Si discute molto – scrivo gli ultimi di novembre – di questi giorni sull’eutanasia.
Eutanasia, nell’esatto senso «illustrato» nel Battaglia: “morte bella, serena, accettata tranquillamente, senza ribellione, come compimento naturale della vita terrena. Senza ribellione”.
Ogni cura – applicata a chi è cosciente di essere giunto alla propria fine intellettuale, e peggio ancora se ciò è provocato o accelerato dalla sofferenza – ogni cura, ripeto, è vera e propria tortura cui, se sono in grado di intendere e di volere, ho il diritto di sottrarmi.
Se non sono in grado di intendere e di volere è dovere proprio di chi mi ha in cura – un dovere etico d’ineguagliabile pregnanza – sospendere una vita non più vita, da che è divenuta solo animale e quindi per chi è stato uomo (donna, amica mia paritaria) non pregevole.
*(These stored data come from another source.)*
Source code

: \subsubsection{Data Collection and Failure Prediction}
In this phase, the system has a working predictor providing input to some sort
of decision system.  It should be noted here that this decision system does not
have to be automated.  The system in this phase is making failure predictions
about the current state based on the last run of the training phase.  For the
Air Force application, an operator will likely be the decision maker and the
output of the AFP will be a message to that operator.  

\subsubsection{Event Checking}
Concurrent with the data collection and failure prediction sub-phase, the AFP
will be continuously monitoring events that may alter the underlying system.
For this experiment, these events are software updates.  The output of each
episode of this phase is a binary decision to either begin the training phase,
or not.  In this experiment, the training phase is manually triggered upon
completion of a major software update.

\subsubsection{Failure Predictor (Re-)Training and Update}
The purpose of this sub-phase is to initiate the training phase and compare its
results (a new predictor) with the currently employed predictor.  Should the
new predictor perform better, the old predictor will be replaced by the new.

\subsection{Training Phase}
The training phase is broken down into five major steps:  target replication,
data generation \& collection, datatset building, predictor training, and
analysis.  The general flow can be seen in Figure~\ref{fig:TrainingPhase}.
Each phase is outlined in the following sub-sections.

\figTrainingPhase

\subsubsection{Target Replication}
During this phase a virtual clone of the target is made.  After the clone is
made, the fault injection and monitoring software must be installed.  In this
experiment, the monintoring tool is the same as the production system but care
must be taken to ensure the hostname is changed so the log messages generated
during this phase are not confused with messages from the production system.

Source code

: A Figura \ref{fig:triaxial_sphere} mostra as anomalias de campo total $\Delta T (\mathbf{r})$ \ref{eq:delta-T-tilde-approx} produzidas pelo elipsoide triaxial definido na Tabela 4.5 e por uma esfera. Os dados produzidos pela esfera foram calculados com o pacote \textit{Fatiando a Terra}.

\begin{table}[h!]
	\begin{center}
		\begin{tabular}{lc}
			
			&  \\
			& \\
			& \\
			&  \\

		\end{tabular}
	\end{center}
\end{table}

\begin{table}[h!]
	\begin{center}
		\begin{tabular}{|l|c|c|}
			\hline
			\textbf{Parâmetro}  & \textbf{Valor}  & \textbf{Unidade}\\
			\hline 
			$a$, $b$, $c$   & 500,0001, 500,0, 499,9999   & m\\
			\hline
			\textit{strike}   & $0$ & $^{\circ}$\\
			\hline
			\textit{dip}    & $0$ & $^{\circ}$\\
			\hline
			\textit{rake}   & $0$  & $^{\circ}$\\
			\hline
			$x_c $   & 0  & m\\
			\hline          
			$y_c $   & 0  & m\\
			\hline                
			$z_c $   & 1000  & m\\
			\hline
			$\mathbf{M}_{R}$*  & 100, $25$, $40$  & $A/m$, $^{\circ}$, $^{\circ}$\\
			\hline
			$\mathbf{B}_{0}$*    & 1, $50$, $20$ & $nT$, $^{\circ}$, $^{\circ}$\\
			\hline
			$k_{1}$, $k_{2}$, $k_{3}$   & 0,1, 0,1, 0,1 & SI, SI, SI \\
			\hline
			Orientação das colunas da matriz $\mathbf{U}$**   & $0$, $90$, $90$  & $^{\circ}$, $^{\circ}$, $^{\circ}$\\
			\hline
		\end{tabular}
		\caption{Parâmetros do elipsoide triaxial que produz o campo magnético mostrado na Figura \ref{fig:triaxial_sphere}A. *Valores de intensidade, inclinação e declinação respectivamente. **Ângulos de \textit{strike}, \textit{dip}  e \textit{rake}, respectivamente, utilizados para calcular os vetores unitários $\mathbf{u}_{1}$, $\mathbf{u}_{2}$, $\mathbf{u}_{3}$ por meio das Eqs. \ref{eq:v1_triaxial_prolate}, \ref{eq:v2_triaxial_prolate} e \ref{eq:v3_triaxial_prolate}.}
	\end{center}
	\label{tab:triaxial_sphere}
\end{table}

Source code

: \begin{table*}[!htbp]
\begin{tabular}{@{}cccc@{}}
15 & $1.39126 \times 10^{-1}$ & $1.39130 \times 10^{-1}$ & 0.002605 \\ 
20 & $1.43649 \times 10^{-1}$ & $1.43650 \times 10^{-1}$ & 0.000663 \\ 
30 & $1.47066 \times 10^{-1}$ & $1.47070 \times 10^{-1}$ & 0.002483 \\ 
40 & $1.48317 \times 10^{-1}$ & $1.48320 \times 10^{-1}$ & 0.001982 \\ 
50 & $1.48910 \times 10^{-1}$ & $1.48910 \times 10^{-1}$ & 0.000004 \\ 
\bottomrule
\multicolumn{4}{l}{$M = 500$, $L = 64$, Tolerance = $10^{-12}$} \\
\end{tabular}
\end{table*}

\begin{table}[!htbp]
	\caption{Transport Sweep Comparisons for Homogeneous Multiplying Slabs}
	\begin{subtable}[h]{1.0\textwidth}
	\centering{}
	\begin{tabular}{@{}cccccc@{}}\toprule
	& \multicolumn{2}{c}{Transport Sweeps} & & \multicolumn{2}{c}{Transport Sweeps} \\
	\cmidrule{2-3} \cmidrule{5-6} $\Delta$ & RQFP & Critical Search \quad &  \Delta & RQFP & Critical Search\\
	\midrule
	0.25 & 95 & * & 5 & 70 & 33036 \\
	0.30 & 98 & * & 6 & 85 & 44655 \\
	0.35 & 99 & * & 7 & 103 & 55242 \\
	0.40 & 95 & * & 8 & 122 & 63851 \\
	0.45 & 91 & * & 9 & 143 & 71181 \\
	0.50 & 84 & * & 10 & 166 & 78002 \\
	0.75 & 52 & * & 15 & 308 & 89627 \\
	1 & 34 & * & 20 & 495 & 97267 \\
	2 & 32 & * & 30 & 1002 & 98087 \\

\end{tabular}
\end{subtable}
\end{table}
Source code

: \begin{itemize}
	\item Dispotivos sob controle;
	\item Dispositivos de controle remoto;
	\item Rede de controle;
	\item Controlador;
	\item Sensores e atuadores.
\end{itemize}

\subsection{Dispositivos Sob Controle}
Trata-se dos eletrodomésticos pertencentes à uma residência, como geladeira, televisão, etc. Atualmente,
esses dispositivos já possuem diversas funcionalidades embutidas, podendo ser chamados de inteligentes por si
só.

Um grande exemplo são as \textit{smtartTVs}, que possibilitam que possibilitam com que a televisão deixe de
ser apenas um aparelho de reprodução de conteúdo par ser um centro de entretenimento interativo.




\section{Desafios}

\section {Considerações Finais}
A me molto ha emozionato sentire le parole Raittivù di Indro Montanelli.
Il diritto dell’uomo (donna) affermato al Parlamento di Olanda alla scelta della propria morte è un passo avanti, immenso, della civiltà. Diritto alla propria morte esercitato in qualsiasi momento, e senza il condizionamento della sofferenza e con la sicurezza di una fine vicina per motivi di serenità ideale, proprio come compimento naturale della vita terrena…
… Non s’è mai parlato tanto di vita.
Ciascuno di noi – dal più colto all’incolto, con scelta di campo sincretista o agnostica, religioso o ateo – ha una sua definizione della vita.
Pressoché del tutto incolto, per me vivere è godere appieno delle capacità – fisiche e mentali – di cui sono dotato.
Doti che ho (avevo) nell’atto del nascere e ho sviluppato attraverso i fatti e gli ammaestramenti.
Non so dirti qual è stato il momento massimo del mio essere, quello in cui la mia vita è stata più piena e dichiarata.
So dirti che, da qualche anno a causa di malanni fisici (in preponderanza la perdita giorno via giorno della capacità visiva) sono meno vivo. Iniziata la discesa verso quell’affascinante conclusione detta morte (affascinante per la totale fisicità).
Un percorso – mi auguro – ancora lunghissimo, in stretta dipendenza delle mie facoltà di essere responsabile.
Per renderla terra a terra, ma del tutto comprensibile, io mi considererò morto, proprio come Indro Montanelli, nel momento in cui non potrò stare solo in un gabinetto. Come lui chiederò, esigerò l’eutanasia.
È una esemplificazione cruda, ma rende bene il cammino parallelo tra l’ideazione e la fisicità.
Vivere e far vivere senza dignità è la pretesa – assurda e «satanica» – di estendere la morte.